250px-Alcázar_de_Toledo_-_01

Me dirigí hacia el vértice sur, el  más próximo al majestuoso Alcázar, escenario de tantas y tantas historias de heroísmo y crueldad a partes iguales. Pensé en salir de la Plaza para admirarlo, cuando me llamó la atención un reflejo plateado procedente de la pata de la mesa de terraza donde había disfrutado de mi primer café, del escenario de nuestro encuentro, que a esas horas ya empezaba a parecerme hipotético más que real.

 

Presidiendo el reflejo, me pareció vislumbrar una especie de figura achatada. El bombín. No pude determinar con más detalle qué había entre el bombín y el reflejo, por lo que se veía muy conveniente acercarse. Ella tenía la ventaja del dominio de los tiempos, y yo tenía la ventaja de poder salir corriendo. Estábamos casi empatados, salvo que ella no estaba atada a las esposas, solo las había colocado para satisfacer mi condición del encuentro, pero sin obstáculos para levantarse, darme un bofetón o cualquiera de las cosas que pudiera suceder en ese tipo de encuentros, en los que yo era absolutamente novato. No la culpaba. El grado de compromiso adquirido con la colocación de ese juguetito, podría haber resultado excesivo para un primer encuentro.

Me dirigí hacia el reflejo, hacia ella. Ya estaba allí, no podía volver atrás. Me obligué a mantener los ojos fijos en el horizonte. Me parecía de muy mala educación desviarlos hacia determinados sectores anatómicos; Además podría ser muy mal interpretado. De cuando en cuando los bajaba al empedrado para no acabar en Urgencias Traumatológicas. El punto de inflexión se presentó a unas pocas decenas de metros. A partir de allí, no pude despegar los ojos de su mirada. No exactamente porque tuviese los ojos bonitos, que los tenía, sino porque transmitía la combinación de sensaciones que, a priori, permitían esperar que aquella descabellada cita pudiese transformarse en un evento vital destacado.

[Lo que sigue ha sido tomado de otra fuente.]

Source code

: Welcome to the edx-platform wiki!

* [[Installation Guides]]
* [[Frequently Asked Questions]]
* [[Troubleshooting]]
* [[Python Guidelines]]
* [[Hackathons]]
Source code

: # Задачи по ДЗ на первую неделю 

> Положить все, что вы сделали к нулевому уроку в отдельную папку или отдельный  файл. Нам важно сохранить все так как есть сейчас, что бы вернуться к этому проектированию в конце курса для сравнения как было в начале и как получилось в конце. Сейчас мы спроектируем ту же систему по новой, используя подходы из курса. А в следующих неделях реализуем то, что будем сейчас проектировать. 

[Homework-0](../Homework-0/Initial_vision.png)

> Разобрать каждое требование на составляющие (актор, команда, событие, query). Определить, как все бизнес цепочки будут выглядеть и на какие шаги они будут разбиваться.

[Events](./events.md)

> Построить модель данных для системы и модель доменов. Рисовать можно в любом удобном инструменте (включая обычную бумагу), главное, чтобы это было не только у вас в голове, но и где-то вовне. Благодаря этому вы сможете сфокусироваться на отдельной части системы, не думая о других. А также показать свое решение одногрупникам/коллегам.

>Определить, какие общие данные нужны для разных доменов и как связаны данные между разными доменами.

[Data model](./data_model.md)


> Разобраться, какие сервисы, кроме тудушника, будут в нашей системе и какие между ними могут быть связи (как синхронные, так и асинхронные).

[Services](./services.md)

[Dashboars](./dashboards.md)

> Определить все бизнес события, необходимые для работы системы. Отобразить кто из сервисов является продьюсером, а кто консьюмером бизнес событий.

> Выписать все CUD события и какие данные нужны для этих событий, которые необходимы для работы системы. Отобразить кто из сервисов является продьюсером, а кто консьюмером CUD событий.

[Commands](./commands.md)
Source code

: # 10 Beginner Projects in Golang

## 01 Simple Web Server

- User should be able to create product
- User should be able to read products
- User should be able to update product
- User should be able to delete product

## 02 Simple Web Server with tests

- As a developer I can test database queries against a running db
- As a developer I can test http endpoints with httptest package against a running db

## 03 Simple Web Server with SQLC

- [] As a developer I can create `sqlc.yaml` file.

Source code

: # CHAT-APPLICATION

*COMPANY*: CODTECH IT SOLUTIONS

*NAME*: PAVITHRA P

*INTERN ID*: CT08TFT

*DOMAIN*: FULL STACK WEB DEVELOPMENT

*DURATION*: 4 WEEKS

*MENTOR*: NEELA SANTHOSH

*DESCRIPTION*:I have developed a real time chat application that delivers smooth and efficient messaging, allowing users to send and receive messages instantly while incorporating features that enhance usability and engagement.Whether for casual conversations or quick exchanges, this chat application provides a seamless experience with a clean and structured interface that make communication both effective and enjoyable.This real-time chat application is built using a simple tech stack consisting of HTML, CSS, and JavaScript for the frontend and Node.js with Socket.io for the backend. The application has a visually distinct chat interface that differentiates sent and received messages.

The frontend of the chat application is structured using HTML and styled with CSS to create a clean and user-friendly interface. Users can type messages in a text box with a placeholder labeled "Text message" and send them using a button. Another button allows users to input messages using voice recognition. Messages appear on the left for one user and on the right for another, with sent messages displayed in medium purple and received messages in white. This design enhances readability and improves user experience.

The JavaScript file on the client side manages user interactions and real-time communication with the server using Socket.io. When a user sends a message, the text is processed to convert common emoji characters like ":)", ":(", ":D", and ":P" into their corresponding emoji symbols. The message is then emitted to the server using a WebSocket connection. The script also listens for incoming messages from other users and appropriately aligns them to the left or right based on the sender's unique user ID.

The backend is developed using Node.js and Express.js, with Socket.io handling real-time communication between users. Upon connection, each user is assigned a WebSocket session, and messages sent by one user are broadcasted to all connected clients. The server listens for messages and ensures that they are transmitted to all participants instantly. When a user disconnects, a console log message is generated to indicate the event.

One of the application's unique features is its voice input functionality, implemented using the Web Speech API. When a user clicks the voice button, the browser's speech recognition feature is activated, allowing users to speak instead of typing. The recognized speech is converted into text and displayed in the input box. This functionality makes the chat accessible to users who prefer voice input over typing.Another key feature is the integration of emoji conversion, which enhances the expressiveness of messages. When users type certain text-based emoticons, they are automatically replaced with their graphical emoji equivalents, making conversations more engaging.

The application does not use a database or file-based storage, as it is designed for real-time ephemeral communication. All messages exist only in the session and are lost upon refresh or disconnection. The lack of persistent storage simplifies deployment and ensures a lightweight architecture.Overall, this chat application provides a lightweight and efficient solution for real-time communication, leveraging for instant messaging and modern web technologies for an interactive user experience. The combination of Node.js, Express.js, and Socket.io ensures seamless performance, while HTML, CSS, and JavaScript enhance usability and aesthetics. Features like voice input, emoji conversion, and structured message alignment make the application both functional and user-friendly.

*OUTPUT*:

Percibí en su mirada timidez, ansiedad, cariño, confort, esperanza, sosiego. Percibí colores, tonalidades y texturas. Percibí deseo contenido, romanticismo incurable, llanto cronificado. Percibí amor por la vida. El impacto de la luz en aquellos ojos color azabache transformaba la realidad como el papel fotográfico, incorporando pequeños pedazos irrefrenables de nosotros mismos. Es difícil engañar al fotógrafo experto. Es difícil mentir a una mujer ilusionada. Por ello, al poner rumbo hacia el faro de sus ojos, imploré al cielo que los míos transmitieran todas las tonalidades de las convulsiones que estaba provocando en mi alma, imploré a los hados, a los dioses, a los lares, a los ángeles y arcángeles, que no me abandonasen en ese crítico momento, que me arrepentía de todas las ocasiones en las que maldije la vida, en las que cínicamente criticaba el acervo de mi existencia, incluso aquellas en las que predije el peor de los futuros para el mío. Solo anhelaba transmitirle en mi mirar el enorme impacto que había causado en mi vida, con sólo atravesar las graníticas losetas dela Plaza Zocodover.